Your assignment:
Find the lines below that contain the string "have". Copy each one.

Records for this task:
----

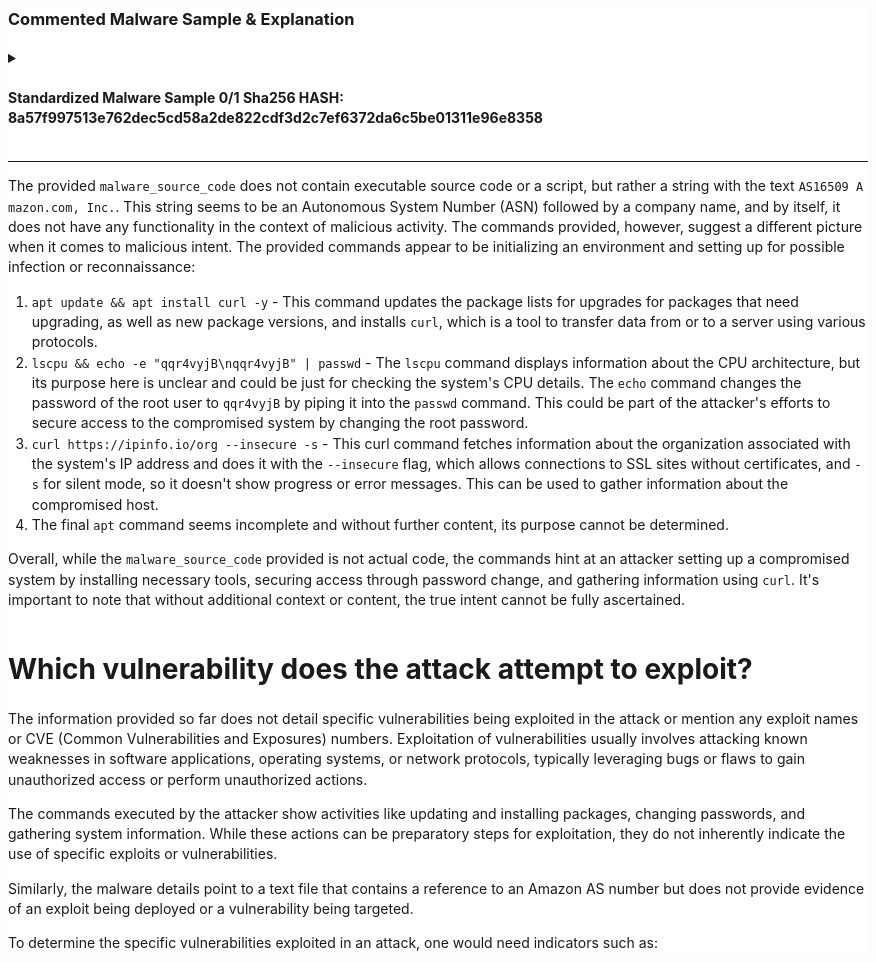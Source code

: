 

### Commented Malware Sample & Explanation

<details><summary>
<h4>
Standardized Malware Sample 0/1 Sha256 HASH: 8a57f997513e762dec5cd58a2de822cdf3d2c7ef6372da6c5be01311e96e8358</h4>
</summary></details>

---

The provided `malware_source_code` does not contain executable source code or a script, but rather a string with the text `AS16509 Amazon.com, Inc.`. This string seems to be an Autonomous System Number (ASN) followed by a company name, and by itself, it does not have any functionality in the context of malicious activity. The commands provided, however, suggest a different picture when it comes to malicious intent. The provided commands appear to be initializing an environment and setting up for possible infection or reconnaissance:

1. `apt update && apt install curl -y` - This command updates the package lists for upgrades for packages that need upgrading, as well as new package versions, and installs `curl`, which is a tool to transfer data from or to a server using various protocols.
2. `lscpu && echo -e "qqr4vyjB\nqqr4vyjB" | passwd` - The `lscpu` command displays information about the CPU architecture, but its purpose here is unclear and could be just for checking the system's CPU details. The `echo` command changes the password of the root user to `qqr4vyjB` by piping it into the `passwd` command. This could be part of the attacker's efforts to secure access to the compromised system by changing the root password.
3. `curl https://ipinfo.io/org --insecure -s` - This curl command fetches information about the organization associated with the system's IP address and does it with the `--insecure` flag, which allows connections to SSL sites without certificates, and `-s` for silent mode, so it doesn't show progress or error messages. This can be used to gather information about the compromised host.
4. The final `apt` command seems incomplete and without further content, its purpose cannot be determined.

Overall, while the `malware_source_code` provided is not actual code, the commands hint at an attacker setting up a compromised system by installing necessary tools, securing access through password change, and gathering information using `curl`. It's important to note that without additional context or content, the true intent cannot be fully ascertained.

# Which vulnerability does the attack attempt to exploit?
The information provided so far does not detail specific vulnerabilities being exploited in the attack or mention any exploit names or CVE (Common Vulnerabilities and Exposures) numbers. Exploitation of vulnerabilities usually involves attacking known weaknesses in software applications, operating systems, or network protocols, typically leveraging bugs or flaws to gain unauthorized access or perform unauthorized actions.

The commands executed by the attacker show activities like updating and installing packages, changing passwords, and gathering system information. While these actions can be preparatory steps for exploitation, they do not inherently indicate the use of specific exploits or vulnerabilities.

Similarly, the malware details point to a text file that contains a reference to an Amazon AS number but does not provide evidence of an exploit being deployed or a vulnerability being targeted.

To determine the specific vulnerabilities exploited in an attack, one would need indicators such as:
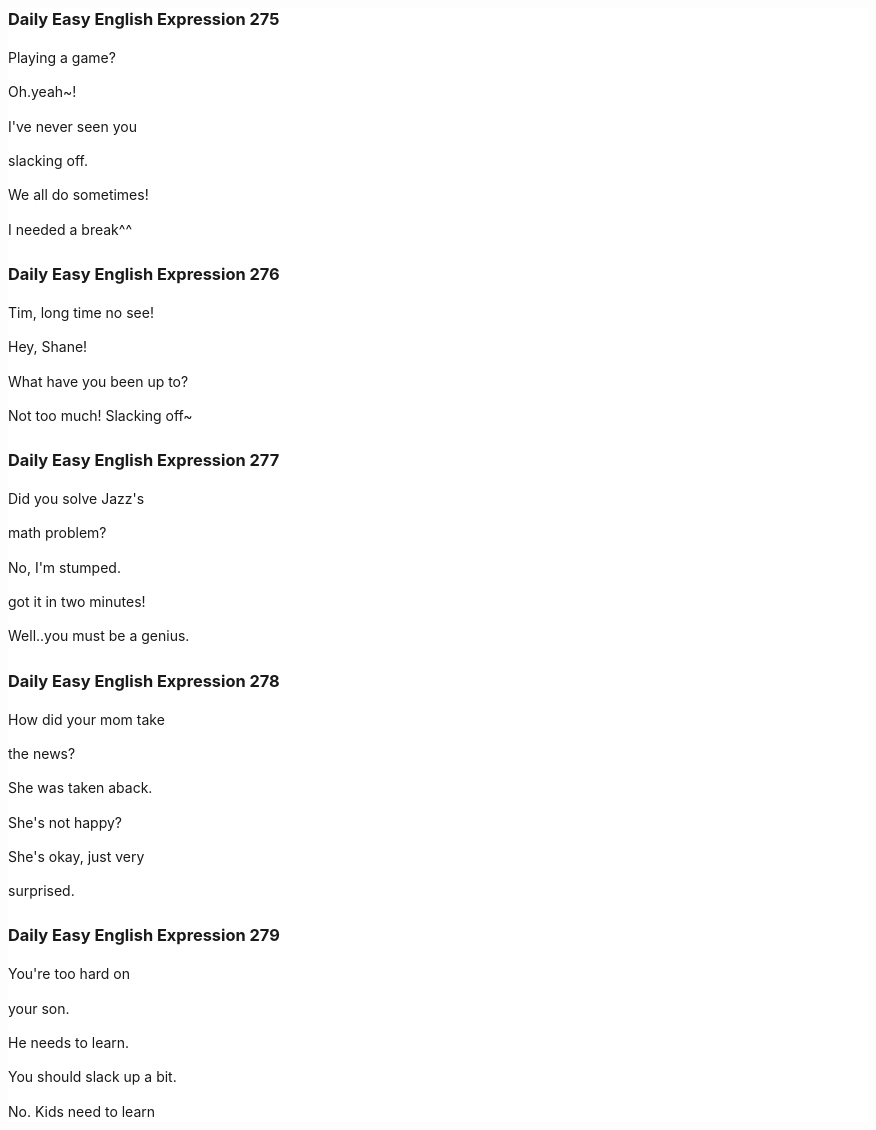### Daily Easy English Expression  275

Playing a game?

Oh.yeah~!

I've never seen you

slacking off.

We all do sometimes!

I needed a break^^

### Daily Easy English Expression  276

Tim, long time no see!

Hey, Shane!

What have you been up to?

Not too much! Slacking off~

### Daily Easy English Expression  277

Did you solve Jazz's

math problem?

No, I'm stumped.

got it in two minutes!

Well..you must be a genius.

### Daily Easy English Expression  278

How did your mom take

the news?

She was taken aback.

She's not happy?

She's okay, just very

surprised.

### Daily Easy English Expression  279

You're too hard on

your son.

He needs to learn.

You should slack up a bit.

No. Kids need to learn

----

Response to this task:
The provided `malware_source_code` does not contain executable source code or a script, but rather a string with the text `AS16509 Amazon.com, Inc.`. This string seems to be an Autonomous System Number (ASN) followed by a company name, and by itself, it does not have any functionality in the context of malicious activity. The commands provided, however, suggest a different picture when it comes to malicious intent. The provided commands appear to be initializing an environment and setting up for possible infection or reconnaissance:
What have you been up to?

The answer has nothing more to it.